What does a redundancy process entail?
There is no set redundancy process as this depends on the circumstances and the number of employees an employer is proposing to make redundant. For example, if an employer is considering making 20 or more employees redundant within a 90-day period, they have a duty to undertake ‘collective consultation’ which includes meeting with elected representatives or recognised trade unions of affected employees, rather than just meeting with employees on an individual basis.
There is also a minimum consultation period before dismissal depending on the number of proposed redundancies. If there is between 20 – 99 proposed redundancies a 30 day consultation period is required and in situations where there are 100 or more proposed redundancies, the minimum period is 45 days.

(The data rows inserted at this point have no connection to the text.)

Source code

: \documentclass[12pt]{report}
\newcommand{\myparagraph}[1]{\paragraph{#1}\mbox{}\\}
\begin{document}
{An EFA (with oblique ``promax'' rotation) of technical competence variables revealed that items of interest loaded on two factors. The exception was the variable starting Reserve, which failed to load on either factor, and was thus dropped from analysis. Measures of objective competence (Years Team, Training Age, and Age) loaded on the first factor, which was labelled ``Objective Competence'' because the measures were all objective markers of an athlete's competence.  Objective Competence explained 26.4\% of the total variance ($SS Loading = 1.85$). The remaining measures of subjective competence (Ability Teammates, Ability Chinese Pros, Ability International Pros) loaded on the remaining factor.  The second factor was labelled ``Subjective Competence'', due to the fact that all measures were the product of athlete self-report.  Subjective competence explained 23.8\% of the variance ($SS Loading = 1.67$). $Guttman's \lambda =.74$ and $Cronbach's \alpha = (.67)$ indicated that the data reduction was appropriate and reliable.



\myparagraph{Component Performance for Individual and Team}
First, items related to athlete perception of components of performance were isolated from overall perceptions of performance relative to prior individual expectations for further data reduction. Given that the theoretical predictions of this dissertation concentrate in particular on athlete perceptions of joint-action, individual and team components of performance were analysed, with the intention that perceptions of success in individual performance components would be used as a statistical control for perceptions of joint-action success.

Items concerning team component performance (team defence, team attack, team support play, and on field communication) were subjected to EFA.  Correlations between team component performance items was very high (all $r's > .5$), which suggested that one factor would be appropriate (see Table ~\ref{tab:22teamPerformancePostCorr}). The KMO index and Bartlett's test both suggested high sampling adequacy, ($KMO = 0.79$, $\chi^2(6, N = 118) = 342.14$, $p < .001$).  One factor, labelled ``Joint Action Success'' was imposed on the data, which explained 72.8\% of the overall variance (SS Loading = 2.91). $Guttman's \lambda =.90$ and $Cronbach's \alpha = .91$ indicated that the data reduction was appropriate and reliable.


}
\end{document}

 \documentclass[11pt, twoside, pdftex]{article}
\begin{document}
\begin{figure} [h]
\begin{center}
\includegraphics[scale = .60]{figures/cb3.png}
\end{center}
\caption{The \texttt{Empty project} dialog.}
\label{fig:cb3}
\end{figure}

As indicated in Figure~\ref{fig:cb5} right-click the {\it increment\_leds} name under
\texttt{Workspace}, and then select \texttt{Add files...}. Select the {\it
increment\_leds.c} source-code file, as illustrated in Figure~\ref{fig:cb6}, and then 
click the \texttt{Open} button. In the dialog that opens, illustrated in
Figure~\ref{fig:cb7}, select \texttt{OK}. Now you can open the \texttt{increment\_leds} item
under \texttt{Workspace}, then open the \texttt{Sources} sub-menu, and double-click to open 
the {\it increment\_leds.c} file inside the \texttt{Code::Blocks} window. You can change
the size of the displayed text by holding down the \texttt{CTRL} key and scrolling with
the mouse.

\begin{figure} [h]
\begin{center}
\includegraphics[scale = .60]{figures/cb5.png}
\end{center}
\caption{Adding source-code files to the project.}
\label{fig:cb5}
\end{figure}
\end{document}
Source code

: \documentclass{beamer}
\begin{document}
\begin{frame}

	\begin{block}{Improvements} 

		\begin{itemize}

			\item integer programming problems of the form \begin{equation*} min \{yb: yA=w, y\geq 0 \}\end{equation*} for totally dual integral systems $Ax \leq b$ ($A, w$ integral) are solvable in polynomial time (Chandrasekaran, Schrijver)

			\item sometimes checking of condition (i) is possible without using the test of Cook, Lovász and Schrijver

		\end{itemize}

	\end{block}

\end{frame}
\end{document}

Generally, the employer would begin the process by identifying the group of employees at risk of redundancy referred to as the ‘selection pool’, and then will need to decide which of the employees in the pool will be provisionally selected for redundancy and consult with said employees prior to making the decision to dismiss.
During the consultation period the employer should explain the business changes that they are considering, and explore alternatives to redundancy, as well as get the employee’s feedback and input before making any final decisions.
How much notice of redundancy is required?
Once all the consultations are completed and the minimum consultation period has passed (if applicable) the employer can give notice of redundancy.
It’s recommended that the employer does this in a face to face meeting, but due to the current circumstances a video call may be more appropriate. The employer should also provide the employee with a written notice and include the following in the letter:
- Notice period
- Leaving date
- How much redundancy pay the employee is due
- How the redundancy pay has been calculated
- Details of any other pay they are owed, for example untaken holiday pay
- When and how the employee will be paid
- How the employee can appeal the decision
If an employee is dismissed by reason of redundancy they are entitled to be given notice as per the terms of their contract of employment. All employees must receive at least the statutory minimum notice which is at least one week if they have been employed between one month and 2 years. Employees who have been employed for over two years are at least entitled to one week for each year of complete service up to a maximum of 12 years.
How much redundancy pay will an employee be due?
An employee who has been dismissed by reason of redundancy and has been continuously employed for two years or more will be entitled to a statutory redundancy payment. How much statutory redundancy pay an employee gets is based on their age, length of service and weekly pay which is capped at £538.
Some employers may offer enhanced redundancy packages, especially if they wish to encourage voluntary redundancy.
No matter what their length of service, if an employee is dismissed by reason of redundancy they will be entitled to a payment in lieu of any accrued but untaken holiday pay as well as their contractual notice period.
What would be considered an unfair dismissal?
If an employer has not followed a fair procedure, including properly consulting with its employees, which should involve exploring alternatives to redundancy, any subsequent dismissal would be deemed to be unfair.
A redundancy would also be considered unfair (and discriminatory/automatically unfair) if an employer has selected an employee for some unfair or discriminatory reason, such as age, sex, pregnancy etc. If you think that could be your case, you should consult with one of our unfair dismissal solicitors.
Can an employee challenge their employer if they feel they have been unfairly chosen for redundancy?
Yes, an employee has the right to question why they have been selected for redundancy. If an employee is at risk of redundancy, their employer should properly consult with them and as part of the consultation process, the employee is entitled to raise concerns and ask questions.
If the employee has legitimate legal grounds, they can challenge their employer’s decision by appealing to their employer or by instituting ACAS Early Conciliation with a view to potentially pursing a Tribunal claim. It is however important to note that there are strict time-limits to bring Tribunal claims known as the ‘limitation date’.